En los días finales de la vida terrenal de Jesús, Él compartió una comida con sus amigos Lázaro, Marta y María. En menos de una semana sentiría el suplicio del látigo romano, la punta de las espinas en su cabeza y el hierro del clavo en la mano del verdugo. Pero en aquella tarde, Él sintió el amor de tres amigos.
No obstante, para María no fue suficiente cenar con Él. «Entonces María tomó una libra de perfume de nardo puro, de mucho precio, y ungió los pies de Jesús, y los enjugó con sus cabellos; y la casa se llenó del olor del perfume» (Juan 12.3).
Los del grupo de la milla obligatoria como Judas, criticaron el acto como un gasto innecesario. Jesús no estaba de acuerdo. Él recibió ese gesto como una demostración de amor extravagante, el amor de una amiga de corazón que le rindió su regalo más preciado. Me pregunto si Jesús, colgado en la cruz, siguió percibiendo esa fragancia de amor en Su piel.
Sigue el ejemplo de María.
Hay un hombre anciano en tu comunidad que acaba de perder a su esposa. Una hora de tu tiempo significaría mucho para él.
Algunos niños en tu ciudad no tienen papá. Ningún padre los lleva al cine o a partidos de béisbol. Quizá tú puedas. Ellos no pueden pagártelo, ni siquiera pueden comprar sus propias palomitas de maíz y refrescos, pero sonreirán de oreja a oreja en respuesta a tu generosidad.
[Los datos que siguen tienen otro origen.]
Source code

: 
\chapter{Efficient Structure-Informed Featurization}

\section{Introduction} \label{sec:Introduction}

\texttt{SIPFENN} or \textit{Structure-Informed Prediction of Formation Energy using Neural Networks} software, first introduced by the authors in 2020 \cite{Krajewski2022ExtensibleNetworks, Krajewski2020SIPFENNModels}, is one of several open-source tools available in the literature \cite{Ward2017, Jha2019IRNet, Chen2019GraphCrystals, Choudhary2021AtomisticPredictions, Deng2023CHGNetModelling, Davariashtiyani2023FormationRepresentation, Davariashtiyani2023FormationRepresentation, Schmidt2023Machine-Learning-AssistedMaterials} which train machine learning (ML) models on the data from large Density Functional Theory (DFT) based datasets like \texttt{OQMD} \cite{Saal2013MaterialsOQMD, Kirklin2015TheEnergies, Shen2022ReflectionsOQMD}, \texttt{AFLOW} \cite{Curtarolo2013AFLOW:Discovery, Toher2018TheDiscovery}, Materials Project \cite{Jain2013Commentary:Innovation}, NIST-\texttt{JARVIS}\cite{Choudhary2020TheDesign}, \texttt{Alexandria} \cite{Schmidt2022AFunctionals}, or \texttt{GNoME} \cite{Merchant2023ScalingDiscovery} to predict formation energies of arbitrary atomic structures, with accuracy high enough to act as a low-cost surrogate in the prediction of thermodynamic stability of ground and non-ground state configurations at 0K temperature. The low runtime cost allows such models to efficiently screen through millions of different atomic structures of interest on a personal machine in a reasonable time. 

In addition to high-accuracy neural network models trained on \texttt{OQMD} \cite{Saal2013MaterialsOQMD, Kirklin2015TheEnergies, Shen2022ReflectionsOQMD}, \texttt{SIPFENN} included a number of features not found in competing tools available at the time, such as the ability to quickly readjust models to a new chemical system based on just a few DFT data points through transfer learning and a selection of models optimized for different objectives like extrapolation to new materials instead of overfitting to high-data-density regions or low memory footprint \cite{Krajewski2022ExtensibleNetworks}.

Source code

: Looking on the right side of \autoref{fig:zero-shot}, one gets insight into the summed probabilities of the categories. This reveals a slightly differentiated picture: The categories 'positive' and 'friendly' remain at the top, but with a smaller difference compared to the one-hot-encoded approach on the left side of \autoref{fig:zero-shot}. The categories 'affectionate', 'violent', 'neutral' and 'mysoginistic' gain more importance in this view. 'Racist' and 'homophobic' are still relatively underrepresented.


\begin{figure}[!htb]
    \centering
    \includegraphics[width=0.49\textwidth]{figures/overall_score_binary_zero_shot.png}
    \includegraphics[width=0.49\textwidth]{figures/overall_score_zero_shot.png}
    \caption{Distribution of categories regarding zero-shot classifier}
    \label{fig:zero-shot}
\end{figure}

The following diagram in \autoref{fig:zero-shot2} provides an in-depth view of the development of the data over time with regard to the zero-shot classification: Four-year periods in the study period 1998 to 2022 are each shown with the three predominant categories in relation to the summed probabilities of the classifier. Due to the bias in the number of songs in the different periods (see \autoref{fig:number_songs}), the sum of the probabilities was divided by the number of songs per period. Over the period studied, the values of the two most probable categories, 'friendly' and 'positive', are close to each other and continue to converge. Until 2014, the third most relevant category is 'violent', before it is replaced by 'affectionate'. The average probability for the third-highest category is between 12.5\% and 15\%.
¿Qué piensas de lo siguiente? A contados pasos de tu dormitorio hay una persona que tiene tu mismo apellido. Déjala atónita con una expresión de bondad. Algo insólito. Cumplir con tus oficios sin quejas. Tener el café listo antes que despierte. Una carta de amor sin que sea una ocasión especial. Perfume de nardo puro y de mucho precio, obsequiado sin una razón en particular.
¿Quieres arrancar un día a los tentáculos del aburrimiento? Realiza actos de generosidad extrema, actos que no se puedan remunerar.
También te tengo otra idea. No te creas tanto.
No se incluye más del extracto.